Zgodnie z projektem rozporządzenia ćwiczenia organizowane w przyszłym roku – w zależności od specyfiki szkolenia – potrwają od 5 do 12 dni. W tym czasie rezerwiści poznają m.in. nowe procedury obowiązujące w armii, nauczą się też obsługi nowoczesnego sprzętu. Niektórych czeka przekwalifikowanie do innych specjalności wojskowych. Według informacji Sztabu Generalnego, na ćwiczenia do jednostek może w sumie trafić ok. 80 tysięcy żołnierzy rezerwy. Ale to nie wszystko. Kolejnych 1100 będzie mogło przejść tzw. kursy kadry rezerwy. Wezmą w nich udział oficerowie i podoficerowie, którzy mogą zostać wyznaczeni na stanowiska w strukturach wojennych, wymagających wyższych kwalifikacji.
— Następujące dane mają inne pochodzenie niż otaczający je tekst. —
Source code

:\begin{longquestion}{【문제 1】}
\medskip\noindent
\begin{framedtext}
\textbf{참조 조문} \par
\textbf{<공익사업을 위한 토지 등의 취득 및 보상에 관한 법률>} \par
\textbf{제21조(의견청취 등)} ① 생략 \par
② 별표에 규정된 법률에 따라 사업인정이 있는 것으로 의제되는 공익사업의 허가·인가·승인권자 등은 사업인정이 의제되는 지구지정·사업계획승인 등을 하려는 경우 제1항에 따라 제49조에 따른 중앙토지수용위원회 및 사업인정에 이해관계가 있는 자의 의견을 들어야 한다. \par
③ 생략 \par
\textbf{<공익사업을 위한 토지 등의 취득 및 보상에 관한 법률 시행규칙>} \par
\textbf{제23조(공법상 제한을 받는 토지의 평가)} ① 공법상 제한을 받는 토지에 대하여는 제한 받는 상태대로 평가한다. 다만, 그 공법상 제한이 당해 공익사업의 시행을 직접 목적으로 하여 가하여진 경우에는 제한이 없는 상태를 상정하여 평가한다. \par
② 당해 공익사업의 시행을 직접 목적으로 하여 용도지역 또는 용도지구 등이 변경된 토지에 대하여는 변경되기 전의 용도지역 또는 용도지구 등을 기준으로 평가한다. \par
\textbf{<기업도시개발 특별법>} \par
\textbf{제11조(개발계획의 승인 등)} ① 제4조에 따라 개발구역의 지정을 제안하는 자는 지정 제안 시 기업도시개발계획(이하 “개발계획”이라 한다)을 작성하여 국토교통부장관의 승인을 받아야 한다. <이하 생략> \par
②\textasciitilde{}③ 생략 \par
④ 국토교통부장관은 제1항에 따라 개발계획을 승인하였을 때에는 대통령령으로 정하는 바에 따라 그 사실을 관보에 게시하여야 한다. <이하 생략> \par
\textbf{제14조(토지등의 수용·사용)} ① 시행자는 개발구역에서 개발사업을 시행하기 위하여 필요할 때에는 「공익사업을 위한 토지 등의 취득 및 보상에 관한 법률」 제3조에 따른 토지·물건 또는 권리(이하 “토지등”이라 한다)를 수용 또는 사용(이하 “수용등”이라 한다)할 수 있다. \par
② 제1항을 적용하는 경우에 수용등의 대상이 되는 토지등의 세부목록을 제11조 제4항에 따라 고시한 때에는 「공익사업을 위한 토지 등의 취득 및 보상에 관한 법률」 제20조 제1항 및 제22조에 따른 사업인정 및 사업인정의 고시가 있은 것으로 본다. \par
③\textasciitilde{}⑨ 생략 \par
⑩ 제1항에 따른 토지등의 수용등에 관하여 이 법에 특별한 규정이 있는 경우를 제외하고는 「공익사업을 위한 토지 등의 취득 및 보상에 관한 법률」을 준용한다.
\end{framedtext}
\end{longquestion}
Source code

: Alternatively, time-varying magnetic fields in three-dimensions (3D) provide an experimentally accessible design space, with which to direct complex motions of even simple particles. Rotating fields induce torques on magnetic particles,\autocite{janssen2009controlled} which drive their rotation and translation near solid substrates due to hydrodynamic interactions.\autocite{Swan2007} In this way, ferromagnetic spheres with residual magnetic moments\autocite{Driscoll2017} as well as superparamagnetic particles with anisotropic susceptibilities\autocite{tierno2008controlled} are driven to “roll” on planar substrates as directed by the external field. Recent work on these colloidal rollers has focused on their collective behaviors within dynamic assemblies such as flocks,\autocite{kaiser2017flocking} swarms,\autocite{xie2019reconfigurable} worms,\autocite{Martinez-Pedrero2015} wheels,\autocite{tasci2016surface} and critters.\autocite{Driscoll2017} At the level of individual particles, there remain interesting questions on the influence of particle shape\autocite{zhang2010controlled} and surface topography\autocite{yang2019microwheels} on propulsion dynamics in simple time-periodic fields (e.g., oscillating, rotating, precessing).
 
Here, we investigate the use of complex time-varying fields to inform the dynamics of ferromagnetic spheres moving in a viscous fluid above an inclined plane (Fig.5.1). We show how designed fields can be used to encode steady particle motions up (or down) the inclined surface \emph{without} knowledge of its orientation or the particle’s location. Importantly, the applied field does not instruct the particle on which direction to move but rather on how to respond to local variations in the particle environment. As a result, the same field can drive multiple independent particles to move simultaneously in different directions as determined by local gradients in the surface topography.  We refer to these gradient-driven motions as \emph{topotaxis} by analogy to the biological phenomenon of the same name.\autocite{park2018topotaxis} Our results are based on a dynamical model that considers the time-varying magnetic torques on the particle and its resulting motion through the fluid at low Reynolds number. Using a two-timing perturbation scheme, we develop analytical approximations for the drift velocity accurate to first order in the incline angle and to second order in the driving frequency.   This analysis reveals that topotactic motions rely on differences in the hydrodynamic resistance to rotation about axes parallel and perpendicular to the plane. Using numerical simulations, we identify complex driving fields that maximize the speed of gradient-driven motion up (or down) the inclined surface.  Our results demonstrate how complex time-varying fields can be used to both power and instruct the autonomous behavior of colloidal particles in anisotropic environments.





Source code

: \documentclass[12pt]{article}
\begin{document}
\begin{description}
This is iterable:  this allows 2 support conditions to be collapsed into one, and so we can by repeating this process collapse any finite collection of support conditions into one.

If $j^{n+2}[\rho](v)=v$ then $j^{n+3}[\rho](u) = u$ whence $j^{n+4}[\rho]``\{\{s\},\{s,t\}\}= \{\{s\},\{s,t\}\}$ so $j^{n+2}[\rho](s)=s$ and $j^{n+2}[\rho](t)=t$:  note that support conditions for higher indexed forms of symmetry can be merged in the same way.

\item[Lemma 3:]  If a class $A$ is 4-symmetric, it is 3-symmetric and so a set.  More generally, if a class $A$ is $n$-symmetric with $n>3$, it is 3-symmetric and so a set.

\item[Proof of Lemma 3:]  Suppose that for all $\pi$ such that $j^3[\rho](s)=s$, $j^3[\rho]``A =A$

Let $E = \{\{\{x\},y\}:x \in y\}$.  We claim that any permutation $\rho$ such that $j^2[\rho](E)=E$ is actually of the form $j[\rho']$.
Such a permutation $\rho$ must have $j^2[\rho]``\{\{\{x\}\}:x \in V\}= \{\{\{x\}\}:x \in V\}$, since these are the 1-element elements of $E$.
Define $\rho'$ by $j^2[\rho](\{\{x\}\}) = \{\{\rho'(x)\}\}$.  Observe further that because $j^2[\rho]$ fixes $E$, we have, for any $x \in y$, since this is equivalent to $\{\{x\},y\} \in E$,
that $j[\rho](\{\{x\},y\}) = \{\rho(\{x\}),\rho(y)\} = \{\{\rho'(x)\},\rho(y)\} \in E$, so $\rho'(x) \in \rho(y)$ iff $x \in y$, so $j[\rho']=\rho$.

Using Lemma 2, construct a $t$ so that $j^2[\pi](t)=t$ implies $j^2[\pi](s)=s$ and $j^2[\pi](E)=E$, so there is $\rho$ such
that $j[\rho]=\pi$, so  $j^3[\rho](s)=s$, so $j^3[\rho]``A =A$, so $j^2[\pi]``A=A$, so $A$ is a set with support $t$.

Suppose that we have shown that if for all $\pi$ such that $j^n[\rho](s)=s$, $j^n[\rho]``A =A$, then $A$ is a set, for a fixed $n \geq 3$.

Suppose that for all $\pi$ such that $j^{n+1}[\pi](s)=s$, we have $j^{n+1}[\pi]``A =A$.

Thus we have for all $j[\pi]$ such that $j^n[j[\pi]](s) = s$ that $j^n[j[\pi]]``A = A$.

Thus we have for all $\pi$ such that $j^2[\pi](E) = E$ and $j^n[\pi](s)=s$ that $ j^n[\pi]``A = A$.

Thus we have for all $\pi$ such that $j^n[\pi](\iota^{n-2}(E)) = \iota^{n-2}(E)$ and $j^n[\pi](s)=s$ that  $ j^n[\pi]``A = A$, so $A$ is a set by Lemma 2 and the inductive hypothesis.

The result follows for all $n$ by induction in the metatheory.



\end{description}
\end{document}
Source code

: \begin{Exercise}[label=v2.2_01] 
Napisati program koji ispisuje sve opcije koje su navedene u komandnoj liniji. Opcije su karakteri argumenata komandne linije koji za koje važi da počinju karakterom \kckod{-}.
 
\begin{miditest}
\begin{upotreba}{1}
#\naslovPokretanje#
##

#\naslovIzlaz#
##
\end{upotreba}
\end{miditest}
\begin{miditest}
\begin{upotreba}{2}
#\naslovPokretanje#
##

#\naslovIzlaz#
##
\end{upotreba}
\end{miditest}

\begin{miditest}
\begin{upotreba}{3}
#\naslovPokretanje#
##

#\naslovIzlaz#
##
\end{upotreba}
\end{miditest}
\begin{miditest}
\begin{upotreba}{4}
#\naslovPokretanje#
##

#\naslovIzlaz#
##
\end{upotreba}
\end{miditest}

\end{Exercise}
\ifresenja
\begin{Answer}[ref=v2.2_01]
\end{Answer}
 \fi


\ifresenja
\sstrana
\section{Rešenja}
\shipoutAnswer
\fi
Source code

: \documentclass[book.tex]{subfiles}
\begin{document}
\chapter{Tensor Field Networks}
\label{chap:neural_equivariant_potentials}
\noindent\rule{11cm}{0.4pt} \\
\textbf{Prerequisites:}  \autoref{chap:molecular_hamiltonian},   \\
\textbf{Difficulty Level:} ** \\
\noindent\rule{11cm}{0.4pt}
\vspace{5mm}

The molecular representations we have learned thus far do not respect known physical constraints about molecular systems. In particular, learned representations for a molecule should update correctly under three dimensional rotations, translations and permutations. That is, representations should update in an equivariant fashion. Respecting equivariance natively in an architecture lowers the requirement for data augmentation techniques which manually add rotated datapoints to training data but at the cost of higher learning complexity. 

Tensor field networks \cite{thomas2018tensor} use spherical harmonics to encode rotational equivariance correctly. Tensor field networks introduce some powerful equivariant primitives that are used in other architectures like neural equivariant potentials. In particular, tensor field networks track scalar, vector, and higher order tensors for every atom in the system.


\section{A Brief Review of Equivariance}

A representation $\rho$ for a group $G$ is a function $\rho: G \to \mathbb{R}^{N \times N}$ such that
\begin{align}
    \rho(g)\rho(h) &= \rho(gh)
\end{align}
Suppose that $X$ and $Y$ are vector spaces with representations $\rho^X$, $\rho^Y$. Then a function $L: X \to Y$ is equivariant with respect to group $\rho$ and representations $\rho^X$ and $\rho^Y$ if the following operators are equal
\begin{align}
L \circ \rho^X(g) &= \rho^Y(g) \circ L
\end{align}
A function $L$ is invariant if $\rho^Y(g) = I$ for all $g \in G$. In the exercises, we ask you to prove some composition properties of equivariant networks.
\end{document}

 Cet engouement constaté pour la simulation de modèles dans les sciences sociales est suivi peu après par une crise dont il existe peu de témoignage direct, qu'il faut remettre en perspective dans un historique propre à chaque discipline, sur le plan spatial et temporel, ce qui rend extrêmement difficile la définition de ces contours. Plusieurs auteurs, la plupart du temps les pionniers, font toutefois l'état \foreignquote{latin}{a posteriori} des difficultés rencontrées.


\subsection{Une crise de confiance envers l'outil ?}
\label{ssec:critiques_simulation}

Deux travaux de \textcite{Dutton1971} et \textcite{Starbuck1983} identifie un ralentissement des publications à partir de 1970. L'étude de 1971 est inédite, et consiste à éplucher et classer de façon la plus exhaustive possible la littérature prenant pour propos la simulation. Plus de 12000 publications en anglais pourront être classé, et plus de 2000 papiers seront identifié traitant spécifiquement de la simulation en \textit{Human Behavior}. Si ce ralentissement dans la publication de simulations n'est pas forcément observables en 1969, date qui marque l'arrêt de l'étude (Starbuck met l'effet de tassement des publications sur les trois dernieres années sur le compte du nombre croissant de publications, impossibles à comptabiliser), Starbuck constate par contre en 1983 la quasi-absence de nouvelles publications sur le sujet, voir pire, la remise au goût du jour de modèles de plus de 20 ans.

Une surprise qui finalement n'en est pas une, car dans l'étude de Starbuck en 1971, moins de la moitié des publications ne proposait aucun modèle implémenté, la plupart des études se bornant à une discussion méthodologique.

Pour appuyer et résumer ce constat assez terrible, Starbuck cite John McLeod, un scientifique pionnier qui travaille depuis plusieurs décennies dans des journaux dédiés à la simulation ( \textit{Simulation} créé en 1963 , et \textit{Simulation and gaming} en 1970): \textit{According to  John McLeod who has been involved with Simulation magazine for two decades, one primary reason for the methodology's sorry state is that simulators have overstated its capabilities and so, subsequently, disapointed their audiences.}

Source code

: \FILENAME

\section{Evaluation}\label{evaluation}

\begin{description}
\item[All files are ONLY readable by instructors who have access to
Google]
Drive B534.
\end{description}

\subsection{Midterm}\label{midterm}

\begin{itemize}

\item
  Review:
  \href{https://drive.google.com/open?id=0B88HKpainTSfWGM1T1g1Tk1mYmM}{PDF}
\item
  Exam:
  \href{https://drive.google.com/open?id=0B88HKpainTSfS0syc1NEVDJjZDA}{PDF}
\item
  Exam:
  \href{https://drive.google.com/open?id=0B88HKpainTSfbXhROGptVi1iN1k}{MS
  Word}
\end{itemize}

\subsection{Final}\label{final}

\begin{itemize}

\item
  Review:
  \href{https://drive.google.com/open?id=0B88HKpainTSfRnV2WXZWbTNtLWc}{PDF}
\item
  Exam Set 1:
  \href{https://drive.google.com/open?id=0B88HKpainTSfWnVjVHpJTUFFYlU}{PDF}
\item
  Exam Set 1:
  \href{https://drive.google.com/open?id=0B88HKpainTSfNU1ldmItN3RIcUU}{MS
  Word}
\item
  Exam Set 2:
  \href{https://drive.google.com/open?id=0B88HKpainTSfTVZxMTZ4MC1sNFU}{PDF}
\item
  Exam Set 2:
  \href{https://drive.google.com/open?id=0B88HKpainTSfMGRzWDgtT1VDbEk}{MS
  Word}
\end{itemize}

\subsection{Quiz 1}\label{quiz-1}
W przyszłym roku żołnierze rezerwy mogą częściej niż dotychczas spodziewać się wezwań w „trybie natychmiastowego stawiennictwa”. Oznacza to, że w jednostce muszą się wtedy stawić w ciągu czterech godzin. Taki tryb powołań będzie stosowany jednak tylko wobec tych osób, które mają nadane przydziały mobilizacyjne do jednostek, czyli są przypisane do konkretnego etatu na czas mobilizacji. Takie wezwanie może nastąpić wówczas, gdy dana jednostka zostanie wyznaczona do udziału, np. w zwalczaniu klęsk żywiołowych i likwidacji ich skutków, w działaniach antyterrorystycznych czy akcjach poszukiwawczych.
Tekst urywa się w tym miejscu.